Freedom University is giving undocumented students in Georgia tools that help them overcome challenges that bar them from public higher education. They provide “tuition-free [college-level, albeit unaccredited] education, college application and scholarship assistance, and social movement leadership training to undocumented students…”
It seems to be working. One out of five Freedom University students leave with a full ride to college, either to an out-of-state school or at Emory University.
Yes, the landscape for undocumented students in Georgia represents a larger, underlying turbulence that requires a lengthy discussion. Freedom University cannot achieve its “right to education” mission alone.
However, just like MissionU is creating alternatives to high tuition costs, programs like these represent a restless effort to affect change in higher education from those who feel the system is broken.
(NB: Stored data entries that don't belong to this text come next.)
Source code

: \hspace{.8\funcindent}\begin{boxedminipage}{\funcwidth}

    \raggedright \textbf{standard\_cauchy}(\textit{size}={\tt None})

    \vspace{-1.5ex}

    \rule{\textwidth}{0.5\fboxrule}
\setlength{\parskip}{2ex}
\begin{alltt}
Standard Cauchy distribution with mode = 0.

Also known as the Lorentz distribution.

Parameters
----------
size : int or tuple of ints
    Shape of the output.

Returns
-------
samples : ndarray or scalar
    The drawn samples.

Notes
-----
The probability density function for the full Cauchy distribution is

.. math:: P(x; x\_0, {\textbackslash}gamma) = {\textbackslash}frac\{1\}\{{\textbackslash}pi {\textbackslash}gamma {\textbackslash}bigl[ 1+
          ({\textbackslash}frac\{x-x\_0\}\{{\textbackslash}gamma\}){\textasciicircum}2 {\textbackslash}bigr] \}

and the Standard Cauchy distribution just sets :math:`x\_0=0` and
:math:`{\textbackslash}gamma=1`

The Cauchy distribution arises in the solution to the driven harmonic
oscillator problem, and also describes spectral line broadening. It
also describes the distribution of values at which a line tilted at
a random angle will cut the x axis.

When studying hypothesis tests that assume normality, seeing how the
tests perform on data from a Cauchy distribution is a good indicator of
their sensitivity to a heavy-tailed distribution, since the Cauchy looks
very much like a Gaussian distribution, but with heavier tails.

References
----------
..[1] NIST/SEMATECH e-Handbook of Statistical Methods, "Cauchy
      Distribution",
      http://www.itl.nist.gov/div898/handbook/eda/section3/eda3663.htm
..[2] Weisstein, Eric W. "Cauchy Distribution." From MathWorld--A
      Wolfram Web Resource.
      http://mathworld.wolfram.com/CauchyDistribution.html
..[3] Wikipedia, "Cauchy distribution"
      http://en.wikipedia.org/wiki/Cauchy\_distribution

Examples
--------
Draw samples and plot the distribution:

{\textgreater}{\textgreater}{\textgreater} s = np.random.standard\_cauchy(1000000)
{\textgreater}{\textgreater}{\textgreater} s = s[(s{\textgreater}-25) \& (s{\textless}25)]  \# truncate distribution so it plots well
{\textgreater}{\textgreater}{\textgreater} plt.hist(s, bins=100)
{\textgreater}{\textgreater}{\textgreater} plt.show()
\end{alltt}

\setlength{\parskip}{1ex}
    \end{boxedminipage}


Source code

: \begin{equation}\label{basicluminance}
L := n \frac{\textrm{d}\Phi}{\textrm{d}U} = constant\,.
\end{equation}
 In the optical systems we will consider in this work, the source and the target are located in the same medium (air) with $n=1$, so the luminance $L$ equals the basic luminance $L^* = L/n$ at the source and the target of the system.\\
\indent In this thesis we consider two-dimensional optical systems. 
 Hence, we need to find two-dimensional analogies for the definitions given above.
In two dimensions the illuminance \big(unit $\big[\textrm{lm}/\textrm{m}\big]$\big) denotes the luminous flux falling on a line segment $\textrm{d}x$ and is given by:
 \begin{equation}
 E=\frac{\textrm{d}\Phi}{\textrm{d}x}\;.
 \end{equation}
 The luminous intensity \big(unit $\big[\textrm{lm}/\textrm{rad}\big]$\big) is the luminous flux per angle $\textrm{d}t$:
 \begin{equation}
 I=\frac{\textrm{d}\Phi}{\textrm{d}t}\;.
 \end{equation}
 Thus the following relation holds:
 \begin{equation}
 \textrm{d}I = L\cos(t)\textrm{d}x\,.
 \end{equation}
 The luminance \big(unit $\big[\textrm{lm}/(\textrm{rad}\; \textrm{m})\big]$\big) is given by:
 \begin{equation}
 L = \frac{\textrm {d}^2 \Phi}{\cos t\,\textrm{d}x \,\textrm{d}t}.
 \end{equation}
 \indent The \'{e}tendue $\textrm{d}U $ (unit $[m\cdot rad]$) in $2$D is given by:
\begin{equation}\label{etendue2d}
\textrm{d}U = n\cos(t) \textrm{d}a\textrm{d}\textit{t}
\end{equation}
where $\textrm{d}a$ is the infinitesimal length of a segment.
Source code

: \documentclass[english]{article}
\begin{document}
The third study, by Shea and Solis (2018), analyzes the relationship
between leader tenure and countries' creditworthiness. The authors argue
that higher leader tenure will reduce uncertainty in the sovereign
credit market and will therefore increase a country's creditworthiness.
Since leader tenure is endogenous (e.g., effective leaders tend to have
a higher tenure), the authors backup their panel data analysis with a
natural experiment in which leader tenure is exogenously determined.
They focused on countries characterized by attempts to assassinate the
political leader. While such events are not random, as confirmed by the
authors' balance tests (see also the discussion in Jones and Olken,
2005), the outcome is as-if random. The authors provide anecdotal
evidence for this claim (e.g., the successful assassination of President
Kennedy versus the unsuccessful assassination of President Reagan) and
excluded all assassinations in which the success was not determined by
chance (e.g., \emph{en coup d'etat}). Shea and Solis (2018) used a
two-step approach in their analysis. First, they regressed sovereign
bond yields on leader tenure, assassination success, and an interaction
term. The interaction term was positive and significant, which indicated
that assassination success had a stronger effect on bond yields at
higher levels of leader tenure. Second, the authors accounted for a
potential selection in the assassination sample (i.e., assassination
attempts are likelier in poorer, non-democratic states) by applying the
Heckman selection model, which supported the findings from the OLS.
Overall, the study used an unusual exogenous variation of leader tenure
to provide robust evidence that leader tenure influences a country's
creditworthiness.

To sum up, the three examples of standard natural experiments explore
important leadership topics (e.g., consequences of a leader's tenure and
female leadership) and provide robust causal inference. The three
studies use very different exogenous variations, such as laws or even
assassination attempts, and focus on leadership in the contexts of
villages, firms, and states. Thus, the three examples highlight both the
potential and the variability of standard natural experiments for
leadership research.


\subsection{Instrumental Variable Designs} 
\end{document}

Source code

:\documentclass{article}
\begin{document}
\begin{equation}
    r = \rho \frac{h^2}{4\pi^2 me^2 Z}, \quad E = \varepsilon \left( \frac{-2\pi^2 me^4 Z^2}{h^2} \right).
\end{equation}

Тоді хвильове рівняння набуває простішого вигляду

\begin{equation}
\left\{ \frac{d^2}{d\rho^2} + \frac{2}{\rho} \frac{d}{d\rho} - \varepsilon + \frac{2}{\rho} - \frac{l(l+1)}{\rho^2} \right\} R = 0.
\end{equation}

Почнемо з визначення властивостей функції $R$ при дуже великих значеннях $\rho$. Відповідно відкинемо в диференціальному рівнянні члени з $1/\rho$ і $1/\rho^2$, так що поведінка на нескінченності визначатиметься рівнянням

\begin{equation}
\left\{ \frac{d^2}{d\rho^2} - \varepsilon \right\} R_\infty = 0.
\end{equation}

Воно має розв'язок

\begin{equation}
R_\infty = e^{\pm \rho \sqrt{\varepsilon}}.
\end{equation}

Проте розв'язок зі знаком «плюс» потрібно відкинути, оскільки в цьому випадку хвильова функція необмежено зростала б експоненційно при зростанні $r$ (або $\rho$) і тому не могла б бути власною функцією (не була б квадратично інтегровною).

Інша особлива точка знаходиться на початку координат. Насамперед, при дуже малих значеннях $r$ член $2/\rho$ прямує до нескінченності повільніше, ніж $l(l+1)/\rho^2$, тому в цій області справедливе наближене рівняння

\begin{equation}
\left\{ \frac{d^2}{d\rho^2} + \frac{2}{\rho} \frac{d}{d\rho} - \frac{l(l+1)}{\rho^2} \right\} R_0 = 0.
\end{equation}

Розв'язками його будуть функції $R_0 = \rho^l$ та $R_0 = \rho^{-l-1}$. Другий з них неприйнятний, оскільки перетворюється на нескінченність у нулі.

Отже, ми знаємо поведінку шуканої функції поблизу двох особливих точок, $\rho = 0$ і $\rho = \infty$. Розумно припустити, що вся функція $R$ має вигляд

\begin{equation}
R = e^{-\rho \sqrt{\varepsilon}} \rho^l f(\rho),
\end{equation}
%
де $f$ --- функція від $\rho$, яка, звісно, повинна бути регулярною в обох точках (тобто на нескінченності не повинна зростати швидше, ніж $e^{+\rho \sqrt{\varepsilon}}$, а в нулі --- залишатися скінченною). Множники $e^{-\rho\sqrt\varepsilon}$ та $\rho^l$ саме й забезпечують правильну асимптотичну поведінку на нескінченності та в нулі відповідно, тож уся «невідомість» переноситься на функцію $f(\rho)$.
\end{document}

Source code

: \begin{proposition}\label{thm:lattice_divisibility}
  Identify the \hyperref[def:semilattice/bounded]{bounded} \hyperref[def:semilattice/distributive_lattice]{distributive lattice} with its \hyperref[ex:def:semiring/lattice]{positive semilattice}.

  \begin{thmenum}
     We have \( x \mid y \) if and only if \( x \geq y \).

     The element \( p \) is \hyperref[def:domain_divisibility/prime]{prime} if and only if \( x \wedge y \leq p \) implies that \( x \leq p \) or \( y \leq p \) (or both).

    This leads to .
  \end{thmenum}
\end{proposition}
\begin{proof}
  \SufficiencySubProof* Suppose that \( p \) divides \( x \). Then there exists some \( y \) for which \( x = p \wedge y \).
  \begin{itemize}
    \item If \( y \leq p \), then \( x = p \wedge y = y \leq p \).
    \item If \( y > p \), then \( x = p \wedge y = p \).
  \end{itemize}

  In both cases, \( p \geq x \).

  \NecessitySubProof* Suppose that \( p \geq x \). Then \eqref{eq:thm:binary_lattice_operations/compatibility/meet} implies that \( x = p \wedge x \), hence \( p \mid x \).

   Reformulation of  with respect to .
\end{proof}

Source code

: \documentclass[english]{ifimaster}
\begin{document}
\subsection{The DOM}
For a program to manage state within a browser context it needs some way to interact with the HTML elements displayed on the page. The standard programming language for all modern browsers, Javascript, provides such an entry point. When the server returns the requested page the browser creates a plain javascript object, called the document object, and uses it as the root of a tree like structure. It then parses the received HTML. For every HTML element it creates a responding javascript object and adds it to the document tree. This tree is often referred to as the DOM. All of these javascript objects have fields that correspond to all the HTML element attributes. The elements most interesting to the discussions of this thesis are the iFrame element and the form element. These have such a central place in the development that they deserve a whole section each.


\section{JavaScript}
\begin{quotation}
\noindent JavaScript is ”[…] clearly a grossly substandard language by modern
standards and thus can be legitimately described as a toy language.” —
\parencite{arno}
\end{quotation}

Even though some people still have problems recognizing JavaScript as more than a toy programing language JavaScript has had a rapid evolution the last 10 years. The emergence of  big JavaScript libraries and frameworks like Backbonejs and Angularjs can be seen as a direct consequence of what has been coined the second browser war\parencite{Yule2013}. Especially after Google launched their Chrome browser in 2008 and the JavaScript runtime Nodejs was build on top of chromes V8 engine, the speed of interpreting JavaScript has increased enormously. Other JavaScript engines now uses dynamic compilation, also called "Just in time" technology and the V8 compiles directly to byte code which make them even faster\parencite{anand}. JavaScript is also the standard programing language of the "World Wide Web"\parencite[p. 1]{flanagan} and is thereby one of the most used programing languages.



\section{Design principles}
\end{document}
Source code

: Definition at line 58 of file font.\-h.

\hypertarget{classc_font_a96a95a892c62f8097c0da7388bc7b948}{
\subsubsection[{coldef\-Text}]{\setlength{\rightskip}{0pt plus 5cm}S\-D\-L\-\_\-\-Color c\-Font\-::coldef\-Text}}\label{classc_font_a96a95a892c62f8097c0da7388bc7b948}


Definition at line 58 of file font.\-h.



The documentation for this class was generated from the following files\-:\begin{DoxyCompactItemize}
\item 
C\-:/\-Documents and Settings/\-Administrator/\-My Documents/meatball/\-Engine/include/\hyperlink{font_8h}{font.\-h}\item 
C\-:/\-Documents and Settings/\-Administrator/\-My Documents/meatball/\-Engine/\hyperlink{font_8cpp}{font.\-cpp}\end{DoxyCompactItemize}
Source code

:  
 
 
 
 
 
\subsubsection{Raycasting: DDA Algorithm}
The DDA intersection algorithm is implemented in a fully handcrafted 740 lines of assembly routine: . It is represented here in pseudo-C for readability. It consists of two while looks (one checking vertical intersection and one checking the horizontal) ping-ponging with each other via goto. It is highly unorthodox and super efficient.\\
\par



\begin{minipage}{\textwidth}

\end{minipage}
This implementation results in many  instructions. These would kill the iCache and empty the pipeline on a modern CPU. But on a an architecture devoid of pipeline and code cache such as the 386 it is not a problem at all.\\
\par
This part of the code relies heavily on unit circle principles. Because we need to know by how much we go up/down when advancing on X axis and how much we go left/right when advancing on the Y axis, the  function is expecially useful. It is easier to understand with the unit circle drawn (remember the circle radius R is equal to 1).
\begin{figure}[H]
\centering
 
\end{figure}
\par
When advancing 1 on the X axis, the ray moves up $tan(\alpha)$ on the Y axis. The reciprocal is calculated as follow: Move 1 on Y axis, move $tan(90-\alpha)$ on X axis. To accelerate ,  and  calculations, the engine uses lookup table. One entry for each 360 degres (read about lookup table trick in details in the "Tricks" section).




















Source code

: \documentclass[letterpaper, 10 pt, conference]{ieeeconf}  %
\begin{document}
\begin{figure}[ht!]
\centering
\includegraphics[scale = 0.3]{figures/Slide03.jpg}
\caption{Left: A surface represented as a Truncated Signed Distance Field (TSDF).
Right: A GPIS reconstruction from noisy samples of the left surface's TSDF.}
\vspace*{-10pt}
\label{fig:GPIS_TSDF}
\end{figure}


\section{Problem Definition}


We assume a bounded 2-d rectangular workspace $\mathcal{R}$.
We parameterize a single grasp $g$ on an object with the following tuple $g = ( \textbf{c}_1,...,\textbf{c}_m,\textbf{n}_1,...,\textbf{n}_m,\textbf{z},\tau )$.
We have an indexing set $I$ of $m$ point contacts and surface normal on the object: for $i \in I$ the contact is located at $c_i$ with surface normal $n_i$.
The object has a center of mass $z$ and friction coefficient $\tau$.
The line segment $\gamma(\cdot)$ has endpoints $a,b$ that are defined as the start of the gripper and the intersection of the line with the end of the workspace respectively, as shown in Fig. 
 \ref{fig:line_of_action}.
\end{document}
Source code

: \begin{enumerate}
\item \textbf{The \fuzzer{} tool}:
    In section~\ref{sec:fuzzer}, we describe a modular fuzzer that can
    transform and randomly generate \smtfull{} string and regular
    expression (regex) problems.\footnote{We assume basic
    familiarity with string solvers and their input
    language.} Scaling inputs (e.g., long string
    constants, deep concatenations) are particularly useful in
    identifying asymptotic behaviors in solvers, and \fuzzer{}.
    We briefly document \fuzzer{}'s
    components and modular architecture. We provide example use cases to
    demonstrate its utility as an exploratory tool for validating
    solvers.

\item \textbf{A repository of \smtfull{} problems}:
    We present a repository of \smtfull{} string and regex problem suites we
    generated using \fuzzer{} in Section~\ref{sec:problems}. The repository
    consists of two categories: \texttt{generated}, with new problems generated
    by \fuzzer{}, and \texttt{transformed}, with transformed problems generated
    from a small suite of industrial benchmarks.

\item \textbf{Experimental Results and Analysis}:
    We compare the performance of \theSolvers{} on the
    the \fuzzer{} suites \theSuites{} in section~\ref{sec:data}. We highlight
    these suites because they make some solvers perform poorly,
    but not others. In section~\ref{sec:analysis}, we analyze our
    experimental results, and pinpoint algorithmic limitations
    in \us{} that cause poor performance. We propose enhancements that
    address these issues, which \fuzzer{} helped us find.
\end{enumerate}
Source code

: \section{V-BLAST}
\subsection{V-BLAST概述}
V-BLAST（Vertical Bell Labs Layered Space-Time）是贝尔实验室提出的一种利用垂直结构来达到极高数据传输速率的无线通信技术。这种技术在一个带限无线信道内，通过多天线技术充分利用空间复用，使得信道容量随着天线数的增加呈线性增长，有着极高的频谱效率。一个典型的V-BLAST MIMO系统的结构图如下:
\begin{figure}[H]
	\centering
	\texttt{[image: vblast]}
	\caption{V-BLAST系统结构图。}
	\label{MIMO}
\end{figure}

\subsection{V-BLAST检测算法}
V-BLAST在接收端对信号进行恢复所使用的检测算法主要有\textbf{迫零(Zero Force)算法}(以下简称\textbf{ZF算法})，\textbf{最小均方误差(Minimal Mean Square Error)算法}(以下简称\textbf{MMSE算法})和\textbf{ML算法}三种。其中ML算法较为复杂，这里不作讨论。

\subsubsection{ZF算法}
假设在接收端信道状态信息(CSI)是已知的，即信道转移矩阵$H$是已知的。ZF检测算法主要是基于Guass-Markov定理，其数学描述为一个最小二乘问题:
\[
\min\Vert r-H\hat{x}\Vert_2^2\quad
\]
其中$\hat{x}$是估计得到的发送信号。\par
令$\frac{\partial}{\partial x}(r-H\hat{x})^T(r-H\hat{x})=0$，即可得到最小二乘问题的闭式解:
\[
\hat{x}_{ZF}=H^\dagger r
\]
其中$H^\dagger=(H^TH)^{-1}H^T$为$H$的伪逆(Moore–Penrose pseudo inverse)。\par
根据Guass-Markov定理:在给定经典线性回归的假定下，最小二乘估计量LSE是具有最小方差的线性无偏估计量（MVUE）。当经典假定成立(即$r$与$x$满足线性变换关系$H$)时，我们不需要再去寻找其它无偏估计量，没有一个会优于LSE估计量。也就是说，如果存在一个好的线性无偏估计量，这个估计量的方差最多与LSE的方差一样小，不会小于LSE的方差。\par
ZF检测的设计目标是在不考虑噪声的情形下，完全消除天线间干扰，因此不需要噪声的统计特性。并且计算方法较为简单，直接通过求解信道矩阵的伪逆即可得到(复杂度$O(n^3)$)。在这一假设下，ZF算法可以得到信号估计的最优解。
The traditional model of higher ed is being shaken up and the path to attaining a degree is going with it. There are more and more options to choose from, and uncharted territory ahead in terms of what the job market will demand.
With so many pathways to advanced education and a more loosely defined “traditional” student, it’s more important than ever for colleges and universities (and non-traditional programs) to think of how their brand represents adaptability to students’ needs.